I already put the Z file here as follows , but the D file size is too big to be able posted here. Z31.txt https://github.com/quinngroup/pyspark-dictlearning/files/83181/Z31.txt I think it shows that our program should be revised and we should work on it immediately.

— Reply to this email directly or view it on GitHub https://github.com/quinngroup/pyspark-dictlearning/issues/50#issuecomment-170103776 .

iPhone'd

MOJTABAFA commented 8 years ago

@magsol

  1. I already checked the program in my side , finding that the printed size of S here is the original shape and not the transposed one , so the transposed one would be (170, 39510).

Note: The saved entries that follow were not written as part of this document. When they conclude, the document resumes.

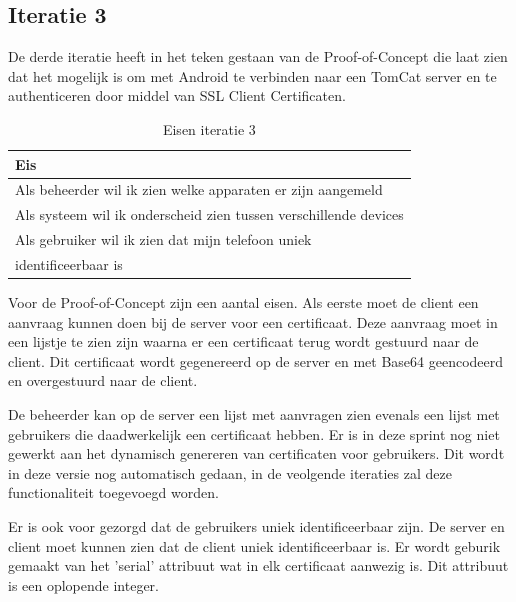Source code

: \documentclass[]{article}
\begin{document}
\subsection{Iteratie 3}
De derde iteratie heeft in het teken gestaan van de Proof-of-Concept die laat zien
dat het mogelijk is om met Android te verbinden naar een TomCat server en
te authenticeren door middel van SSL Client Certificaten.

\begin{table}[htpb]
  \caption{Eisen iteratie 3}
  \begin{center}
    \begin{tabular}{|| l ||}\hline
        Eis                                                              \\\hline\hline
        Als beheerder wil ik zien welke apparaten er zijn aangemeld      \\\hline
        Als systeem wil ik onderscheid zien tussen verschillende devices \\\hline
        Als gebruiker wil ik zien dat mijn telefoon uniek                \\ 
        identificeerbaar is                                              \\\hline
    \end{tabular}                                                         
  \end{center}                                                            
\end{table}                                                               

Voor de Proof-of-Concept zijn een aantal eisen. Als eerste moet de client
een aanvraag kunnen doen bij de server voor een certificaat. Deze aanvraag
moet in een lijstje te zien zijn waarna er een certificaat terug wordt
gestuurd naar de client. Dit certificaat wordt gegenereerd op de server en
met Base64 geencodeerd en overgestuurd naar de client.

De beheerder kan op de server een lijst met aanvragen zien evenals een
lijst met gebruikers die daadwerkelijk een certificaat hebben. Er is in deze
sprint nog niet gewerkt aan het dynamisch genereren van certificaten voor
gebruikers. Dit wordt in deze versie nog automatisch gedaan, in de veolgende
iteraties zal deze functionaliteit toegevoegd worden.

Er is ook voor gezorgd dat de gebruikers uniek identificeerbaar zijn. De server
en client moet kunnen zien dat de client uniek identificeerbaar is. Er wordt
geburik gemaakt van het 'serial' attribuut wat in elk certificaat aanwezig is.
Dit attribuut is een oplopende integer.
\end{document}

Based on my understanding about Dictionary Learning the D Must Not Be Sparse. since the Dictionary is most meaningful part of data ( it should be as small as possible , but not sparse) Because for example in noise reduction purposes the dictionary will make the retrieved image together with a sparse matrix . D should be chosen such that it sparsifies the representation but should not be sparse. (As I know) , But in this area Xiang may help us more, because he knows better than me.

magsol commented 8 years ago

@MOJTABAFA and @LindberghLi, please see my email.

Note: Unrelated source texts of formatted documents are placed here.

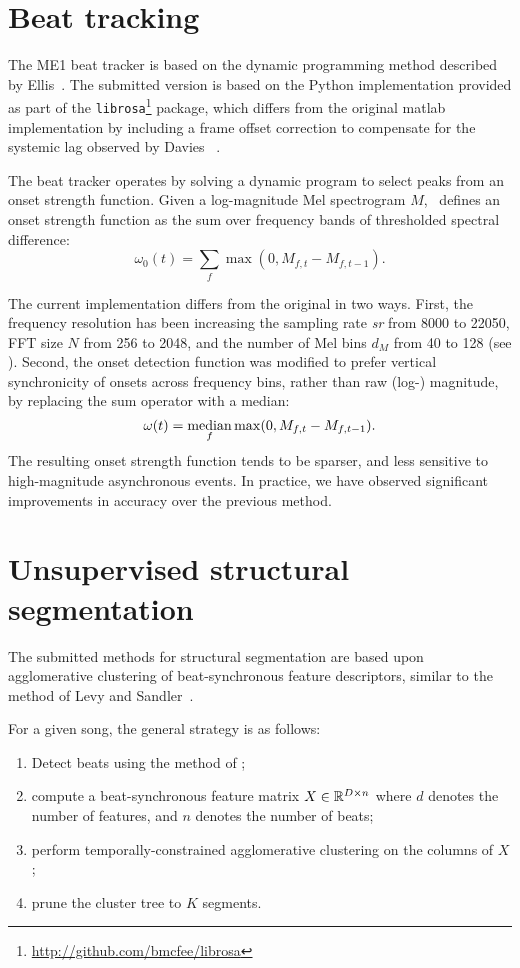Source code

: \documentclass{article}
\begin{document}
\section{Beat tracking}

The ME1 beat tracker is based on the dynamic programming method described by Ellis~\cite{ellis2007beat}.
The submitted version is based on the Python implementation provided as part of the {\tt librosa}\footnote{\url{http://github.com/bmcfee/librosa}} package, 
which differs from the original matlab implementation by including a frame offset
correction to compensate for the systemic lag observed by Davies \etal~\cite{davies2009evaluation}.

The beat tracker operates by solving a dynamic program to select peaks from an onset strength function.  
Given a log-magnitude Mel spectrogram $M$,~\cite{ellis2007beat} defines an onset strength function as the sum over
frequency bands of thresholded spectral difference:
\[
\omega_0(t) = \sum_f \max(0, M_{f, t} - M_{f, t-1}).
\]

The current implementation differs from the original in two ways.  First, the frequency resolution has been
increasing the sampling rate {\em sr} from 8000 to 22050, FFT size $N$ from 256 to 2048, and the number of Mel bins
$d_M$ from 40 to 128 (see ).  Second, the onset detection function was modified to prefer
vertical synchronicity of onsets across frequency bins, rather than raw (log-) magnitude, by replacing the sum operator
with a median:
\[
\omega(t) = \operatorname*{median}_f \max(0, M_{f,t} - M_{f, t-1}).
\]
The resulting onset strength function tends to be sparser, and less sensitive to high-magnitude asynchronous
events.  In practice, we have observed significant improvements in accuracy over the previous method.

\label{sec:beats}

\section{Unsupervised structural segmentation}

The submitted methods for structural segmentation are based upon agglomerative clustering of beat-synchronous
feature descriptors, similar to the method of Levy and Sandler~\cite{levy2008structural}.

For a given song, the general strategy is as follows:
\begin{enumerate}
\item Detect beats using the method of ;
\item compute a beat-synchronous feature matrix $X \in \mathbb{R}^{D\times n}$ where $d$ denotes the number of features,
and $n$ denotes the number of beats;
\item perform temporally-constrained agglomerative clustering on the columns of $X$;
\item prune the cluster tree to $K$ segments.
\end{enumerate}
\end{document}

Essentially it sounds like I've confused the outputs D and Z. In reality, D should be very small and Z should be very big.

Are either of these outputs sparse? D should not be; as Mojtaba stated, it's the basis we're interested in, so sparsity usually isn't nearly as important as low-dimensionality. But what about Z?

MOJTABAFA commented 8 years ago

@magsol @LindberghLi , In my opinion, The Z matrix must be sparse and D should be selected in a way that it sparsifies the Z matrix. As it is clear in our small test sets answers the Z is now sparse in our pyspark code. and even the desired answers which already xiang determined for our test set approve this fact. However, As I emphasized before, Xiang could help us more in this area.

MOJTABAFA commented 8 years ago

@magsol since the nature of our input matrix is short and wide , should we use the CoordinateMatrix instead of RawMatrix ??

magsol commented 8 years ago

What CoordinateMatrix are you referring to?

MOJTABAFA commented 8 years ago

please correct me if I'm wrong : "RawMatrix" is a row-oriented distributed matrix in case of tall and skinny matrices, A "CoordinateMatrix" should be used when both dimensions of the matrix are huge and the matrix is very sparse. however, here our raw numbers are not so dense , Thus, for distributing the matrix in our program we have 2 choices : 1. distributing with "coordinatingMatrix" Which I dont know if it's expensive or not , or transposing the input matrix ( which was not useful in our case unless we can do some manipulation inside our program)

magsol commented 8 years ago

I'm still not sure where these matrices are coming from. What APIs are they from?

milad181 commented 8 years ago

Please find the log file of one of spark after running current code over MOTOR/6_MOTOR_whole_b_signals.txt file from HCP dataset.

MOTOR/6_MOTOR_whole_b_signals.txt HCP_spark_6MOTOR.txt

magsol commented 8 years ago

This lines seems to be the key:

ValueError: invalid literal for float(): 4354.61 3632.15 5220.98 4932.81 4111.09 3178.43 2549.94 5731.21 5060.16 3922.88 2745.32 4170.19 7045.37 6105.76 5199.74 4043.28 2655.23 4719.01 4308.34 6638.49 5953.33 5218.46 4464.02 4480.57 5859.11

The error is originating from line 26, reproduced below:

.map(lambda x: np.array(map(float, x.strip().split("\t")))) \

My first guess is that the columns in the text file are not delineated by tabs \t, but instead use spaces. In that case, the call to split("\t") would have no effect, and float would attempt to cast a lengthy string of multiple floating point values into a single number, resulting in the error.

It's a simple fix--change split("\t") to split(). In fact, it should have been the latter from the beginning--the default behavior is to split on any whitespace. By explicitly setting the split value to the tab character, we effectively ignore any other forms of whitespace (i.e. spaces).